Me
I have been testing software for quite a while now, seven or so years. I specialise in exploratory testing, and I focus on testing nonfunctional requirements. I have worked on various software products in multiple industries and found that performance, stability, or scalability have a much greater impact on our customers and on their customers than any new feature we roll out.
Before I became a tester, I had many previous lives, from being a linguist in Budapest, to being a marketing director in London. I bring a lot of background knowledge of many industries, and a lot of skills of various teams and cultures to my work. Very often, the motivation behind many of my quirky test scenarios is an event I personally experienced in real life.
You can find me on LinkedIn: https://www.linkedin.com/in/leftygbalogh/
Chat me up.
If you are like me, and prefer old-school email – I do reply to all emails: leftygbalogh at gmail dot com
If you are okay cold-calling, let’s talk.
You can call my Austrian number: plus four three six seven six nine five two eight double five eight.
This Blog
I decided to run this blog to advocate the importance of performance testing in the tester community as well as among the many business stakeholders who feel that their products and solutions should be doing much better, in the literal sense of the word. If you feel your customers deserve a better service instead of more bells and whistles. Let’s talk. I have a lot to learn from you, and I might also be able to help you solve your problem along the way
This blog is my way of learning from the journey as I progress. Since writing is the most rigorous kind of thinking that I know, it gives me a chance to reflect and make amends where I am wrong. Hence improve the way I test software and champion quality.
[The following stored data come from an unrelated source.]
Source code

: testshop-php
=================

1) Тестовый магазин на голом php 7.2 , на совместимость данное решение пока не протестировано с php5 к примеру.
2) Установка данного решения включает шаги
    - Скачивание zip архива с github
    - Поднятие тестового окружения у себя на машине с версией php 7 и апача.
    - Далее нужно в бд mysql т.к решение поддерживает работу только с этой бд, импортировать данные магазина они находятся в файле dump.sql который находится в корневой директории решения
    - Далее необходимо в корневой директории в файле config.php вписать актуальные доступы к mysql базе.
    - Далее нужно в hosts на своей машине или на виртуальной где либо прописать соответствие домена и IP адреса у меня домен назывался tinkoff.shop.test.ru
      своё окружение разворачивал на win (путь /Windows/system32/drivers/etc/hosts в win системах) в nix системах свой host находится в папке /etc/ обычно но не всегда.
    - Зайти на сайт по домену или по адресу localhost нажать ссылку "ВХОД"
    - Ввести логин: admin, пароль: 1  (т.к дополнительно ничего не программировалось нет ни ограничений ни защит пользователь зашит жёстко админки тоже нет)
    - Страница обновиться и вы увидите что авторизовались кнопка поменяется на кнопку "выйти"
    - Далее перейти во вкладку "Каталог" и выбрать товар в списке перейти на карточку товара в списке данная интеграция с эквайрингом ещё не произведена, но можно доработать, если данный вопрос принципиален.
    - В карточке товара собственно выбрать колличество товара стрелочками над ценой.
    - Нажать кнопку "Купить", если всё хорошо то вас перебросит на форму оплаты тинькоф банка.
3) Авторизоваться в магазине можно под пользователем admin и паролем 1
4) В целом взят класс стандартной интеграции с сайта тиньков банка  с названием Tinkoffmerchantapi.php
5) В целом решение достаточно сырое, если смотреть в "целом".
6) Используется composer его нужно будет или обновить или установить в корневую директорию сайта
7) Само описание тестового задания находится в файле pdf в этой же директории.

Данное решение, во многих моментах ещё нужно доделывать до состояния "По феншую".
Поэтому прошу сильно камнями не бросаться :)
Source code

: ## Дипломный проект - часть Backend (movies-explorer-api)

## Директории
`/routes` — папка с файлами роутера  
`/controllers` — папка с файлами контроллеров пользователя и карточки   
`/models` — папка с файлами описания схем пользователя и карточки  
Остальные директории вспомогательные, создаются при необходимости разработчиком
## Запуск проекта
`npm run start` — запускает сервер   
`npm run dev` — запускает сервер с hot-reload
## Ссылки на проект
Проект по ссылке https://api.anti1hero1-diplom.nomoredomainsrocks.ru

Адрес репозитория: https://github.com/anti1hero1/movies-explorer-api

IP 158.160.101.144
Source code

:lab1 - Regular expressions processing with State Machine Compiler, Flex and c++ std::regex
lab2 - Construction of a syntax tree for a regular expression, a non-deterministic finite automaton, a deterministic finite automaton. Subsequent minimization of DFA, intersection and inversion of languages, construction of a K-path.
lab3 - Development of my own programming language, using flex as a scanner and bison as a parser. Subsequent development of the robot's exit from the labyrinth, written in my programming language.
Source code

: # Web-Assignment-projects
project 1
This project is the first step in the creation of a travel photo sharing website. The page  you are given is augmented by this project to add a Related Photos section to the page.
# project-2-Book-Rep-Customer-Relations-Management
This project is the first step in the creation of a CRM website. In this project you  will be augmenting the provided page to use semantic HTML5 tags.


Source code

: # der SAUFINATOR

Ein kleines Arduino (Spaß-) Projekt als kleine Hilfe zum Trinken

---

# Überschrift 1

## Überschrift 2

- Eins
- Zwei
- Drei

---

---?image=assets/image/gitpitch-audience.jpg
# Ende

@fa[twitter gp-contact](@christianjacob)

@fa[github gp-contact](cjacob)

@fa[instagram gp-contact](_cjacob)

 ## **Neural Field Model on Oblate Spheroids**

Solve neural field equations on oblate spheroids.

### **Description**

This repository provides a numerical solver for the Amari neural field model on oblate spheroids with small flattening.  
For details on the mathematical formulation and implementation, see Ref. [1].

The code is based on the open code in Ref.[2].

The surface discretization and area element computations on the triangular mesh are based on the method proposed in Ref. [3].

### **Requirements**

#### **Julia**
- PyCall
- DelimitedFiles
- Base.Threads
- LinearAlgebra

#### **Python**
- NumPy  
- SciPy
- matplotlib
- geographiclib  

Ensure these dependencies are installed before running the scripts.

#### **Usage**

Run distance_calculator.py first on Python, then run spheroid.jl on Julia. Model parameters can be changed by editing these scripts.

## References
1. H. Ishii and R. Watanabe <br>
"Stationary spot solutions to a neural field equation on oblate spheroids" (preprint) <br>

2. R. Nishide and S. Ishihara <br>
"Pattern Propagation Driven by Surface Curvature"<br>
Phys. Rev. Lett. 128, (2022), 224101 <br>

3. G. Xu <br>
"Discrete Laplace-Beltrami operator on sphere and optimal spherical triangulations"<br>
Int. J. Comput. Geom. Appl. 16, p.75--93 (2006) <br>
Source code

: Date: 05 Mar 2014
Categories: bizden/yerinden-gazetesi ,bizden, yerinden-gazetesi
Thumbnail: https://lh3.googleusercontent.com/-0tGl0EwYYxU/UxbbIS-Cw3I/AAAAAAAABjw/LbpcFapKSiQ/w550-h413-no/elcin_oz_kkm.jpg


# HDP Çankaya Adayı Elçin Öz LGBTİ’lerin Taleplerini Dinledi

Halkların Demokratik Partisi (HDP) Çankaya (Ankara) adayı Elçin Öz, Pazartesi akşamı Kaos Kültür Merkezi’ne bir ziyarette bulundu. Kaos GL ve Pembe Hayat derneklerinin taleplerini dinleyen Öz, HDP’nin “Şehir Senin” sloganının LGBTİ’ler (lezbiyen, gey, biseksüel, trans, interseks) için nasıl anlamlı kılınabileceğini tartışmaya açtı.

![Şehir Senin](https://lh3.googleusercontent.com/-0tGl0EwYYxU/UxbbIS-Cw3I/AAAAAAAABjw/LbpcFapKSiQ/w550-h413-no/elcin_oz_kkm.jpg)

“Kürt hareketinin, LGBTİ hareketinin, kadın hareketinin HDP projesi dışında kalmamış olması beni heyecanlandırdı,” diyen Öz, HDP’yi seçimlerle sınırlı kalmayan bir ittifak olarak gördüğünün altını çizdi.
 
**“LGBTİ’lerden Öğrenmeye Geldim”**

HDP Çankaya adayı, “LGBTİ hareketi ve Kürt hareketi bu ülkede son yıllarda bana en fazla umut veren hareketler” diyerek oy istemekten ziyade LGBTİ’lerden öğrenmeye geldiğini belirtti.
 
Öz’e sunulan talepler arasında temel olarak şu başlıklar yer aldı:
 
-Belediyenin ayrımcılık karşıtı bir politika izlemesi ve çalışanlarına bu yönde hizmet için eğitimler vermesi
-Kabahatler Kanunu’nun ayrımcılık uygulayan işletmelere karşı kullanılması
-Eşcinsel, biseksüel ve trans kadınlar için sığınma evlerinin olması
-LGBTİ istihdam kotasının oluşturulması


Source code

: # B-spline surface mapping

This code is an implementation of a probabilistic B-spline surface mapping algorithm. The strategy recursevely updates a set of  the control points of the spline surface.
I aim to focus on a single lesson in each post, to have just one key takeaway. This way I can keep them short, so it easy to read, to understand, to argue with.
About You
I do not know everything. And even though I will have strong opinions, I am an empirical skeptic. Reality and experiments will always trump nice sounding theories. So argue with me. I look at this as a journey to learn, to know more. If you think I am wrong, please point it out. Correct me. I like a lively debate. I believe in Kahneman’s adversarial collaboration. Let’s agree to disagree and let’s find a way to figure out how it works, regardless of who is right and who is wrong.